### YOUR OBJECTIVE
Pictures aside, repeat every entry exactly.

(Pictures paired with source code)
————————
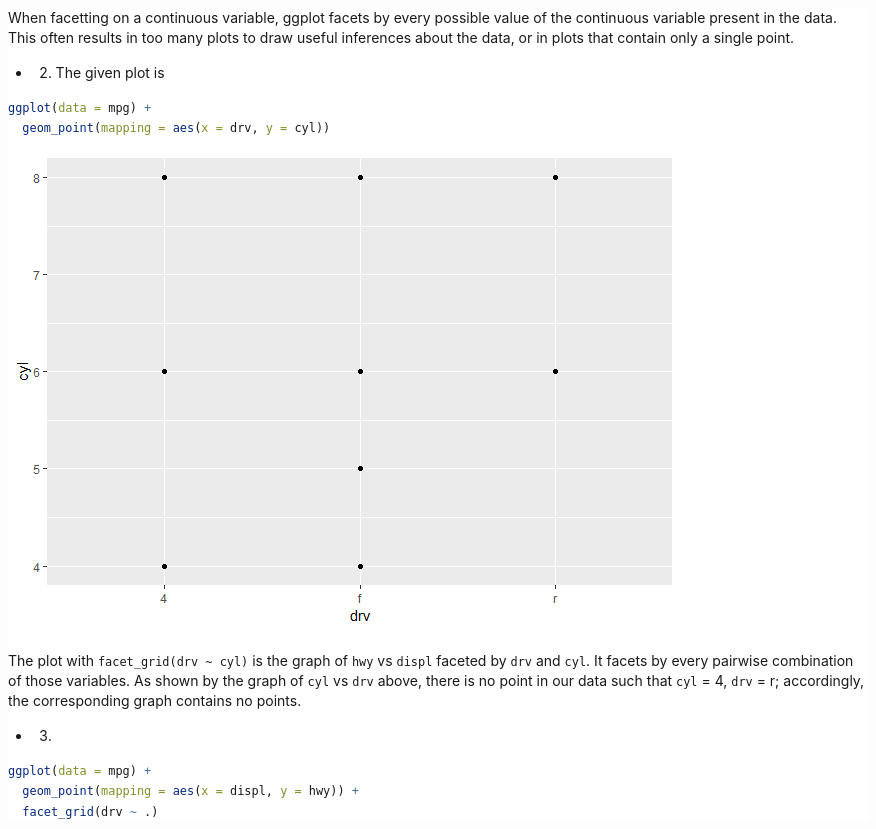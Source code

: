When facetting on a continuous variable, ggplot facets by every possible value of the continuous variable present in the data. This often results in too many plots to draw useful inferences about the data, or in plots that contain only a single point. 

* 2. The given plot is 

```r
ggplot(data = mpg) + 
  geom_point(mapping = aes(x = drv, y = cyl))
```

![](Week_2_Exercises_files/figure-html/unnamed-chunk-14-1.png)

The plot with `facet_grid(drv ~ cyl)` is the graph of `hwy` vs `displ` faceted by `drv` and `cyl`. It facets by every pairwise combination of those variables. As shown by the graph of `cyl` vs `drv` above, there is no point in our data such that `cyl` = 4, `drv` = r; accordingly, the corresponding graph contains no points. 

* 3. 

```r
ggplot(data = mpg) + 
  geom_point(mapping = aes(x = displ, y = hwy)) +
  facet_grid(drv ~ .)
```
————————
### ANSWER TO THE PROBLEM
Source code

:When facetting on a continuous variable, ggplot facets by every possible value of the continuous variable present in the data. This often results in too many plots to draw useful inferences about the data, or in plots that contain only a single point. 

* 2. The given plot is 

```r
ggplot(data = mpg) + 
  geom_point(mapping = aes(x = drv, y = cyl))
```

![](Week_2_Exercises_files/figure-html/unnamed-chunk-14-1.png)

The plot with `facet_grid(drv ~ cyl)` is the graph of `hwy` vs `displ` faceted by `drv` and `cyl`. It facets by every pairwise combination of those variables. As shown by the graph of `cyl` vs `drv` above, there is no point in our data such that `cyl` = 4, `drv` = r; accordingly, the corresponding graph contains no points. 

* 3. 

```r
ggplot(data = mpg) + 
  geom_point(mapping = aes(x = displ, y = hwy)) +
  facet_grid(drv ~ .)
```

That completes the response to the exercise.